──────── THE DATA

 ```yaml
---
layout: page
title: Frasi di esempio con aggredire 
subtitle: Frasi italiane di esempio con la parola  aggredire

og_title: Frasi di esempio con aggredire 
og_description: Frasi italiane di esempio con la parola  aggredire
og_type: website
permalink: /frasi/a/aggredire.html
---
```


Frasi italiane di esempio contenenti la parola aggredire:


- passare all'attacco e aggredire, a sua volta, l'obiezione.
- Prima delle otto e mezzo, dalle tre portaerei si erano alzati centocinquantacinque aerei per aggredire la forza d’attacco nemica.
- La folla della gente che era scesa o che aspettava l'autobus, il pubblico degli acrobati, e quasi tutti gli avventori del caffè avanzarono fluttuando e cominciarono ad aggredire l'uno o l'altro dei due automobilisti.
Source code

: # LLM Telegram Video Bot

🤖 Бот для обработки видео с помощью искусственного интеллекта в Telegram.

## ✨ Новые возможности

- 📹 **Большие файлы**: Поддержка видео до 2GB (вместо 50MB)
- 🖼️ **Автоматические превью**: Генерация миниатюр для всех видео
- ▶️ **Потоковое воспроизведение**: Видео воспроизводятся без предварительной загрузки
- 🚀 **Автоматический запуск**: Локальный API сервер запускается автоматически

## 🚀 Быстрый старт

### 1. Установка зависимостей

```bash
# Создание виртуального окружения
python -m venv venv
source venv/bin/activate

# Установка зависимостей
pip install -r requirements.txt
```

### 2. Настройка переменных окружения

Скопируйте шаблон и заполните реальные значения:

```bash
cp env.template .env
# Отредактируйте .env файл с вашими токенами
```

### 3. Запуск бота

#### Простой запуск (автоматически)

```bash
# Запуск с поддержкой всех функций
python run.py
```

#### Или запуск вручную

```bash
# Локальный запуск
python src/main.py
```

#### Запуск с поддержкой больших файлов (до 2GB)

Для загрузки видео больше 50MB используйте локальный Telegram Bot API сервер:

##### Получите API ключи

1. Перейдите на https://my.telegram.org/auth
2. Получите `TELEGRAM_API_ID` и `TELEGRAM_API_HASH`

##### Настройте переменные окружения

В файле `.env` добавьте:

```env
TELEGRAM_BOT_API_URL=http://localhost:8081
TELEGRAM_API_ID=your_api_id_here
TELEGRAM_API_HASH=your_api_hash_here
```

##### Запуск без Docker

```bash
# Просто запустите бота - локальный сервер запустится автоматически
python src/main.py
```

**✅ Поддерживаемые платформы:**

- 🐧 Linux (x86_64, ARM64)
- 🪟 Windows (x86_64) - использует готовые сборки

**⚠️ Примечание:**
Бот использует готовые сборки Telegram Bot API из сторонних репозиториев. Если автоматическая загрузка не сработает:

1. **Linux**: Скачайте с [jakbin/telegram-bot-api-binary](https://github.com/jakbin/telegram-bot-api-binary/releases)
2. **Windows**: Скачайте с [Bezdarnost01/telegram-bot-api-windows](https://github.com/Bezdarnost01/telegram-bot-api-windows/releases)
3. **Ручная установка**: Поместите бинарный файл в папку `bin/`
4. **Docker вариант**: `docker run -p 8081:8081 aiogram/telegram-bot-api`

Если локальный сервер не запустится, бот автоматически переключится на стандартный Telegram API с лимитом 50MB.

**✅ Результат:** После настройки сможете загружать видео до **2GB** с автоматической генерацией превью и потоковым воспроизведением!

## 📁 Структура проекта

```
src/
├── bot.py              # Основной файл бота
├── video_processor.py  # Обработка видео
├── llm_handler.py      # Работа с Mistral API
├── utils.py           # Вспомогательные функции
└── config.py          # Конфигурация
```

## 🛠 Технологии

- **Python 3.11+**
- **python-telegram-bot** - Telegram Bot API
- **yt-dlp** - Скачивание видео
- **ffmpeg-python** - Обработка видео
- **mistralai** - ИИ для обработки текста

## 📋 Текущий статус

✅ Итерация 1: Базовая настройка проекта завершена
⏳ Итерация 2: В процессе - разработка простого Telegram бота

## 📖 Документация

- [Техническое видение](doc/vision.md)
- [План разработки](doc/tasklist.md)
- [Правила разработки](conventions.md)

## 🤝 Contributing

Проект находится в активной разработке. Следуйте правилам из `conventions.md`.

────────────────

* _TASK TO CARRY OUT_
From the data above, copy every line where "Linux" appears.

* _EXERCISE RESULT_
- 🐧 Linux (x86_64, ARM64)
1. **Linux**: Скачайте с [jakbin/telegram-bot-api-binary](https://github.com/jakbin/telegram-bot-api-binary/releases)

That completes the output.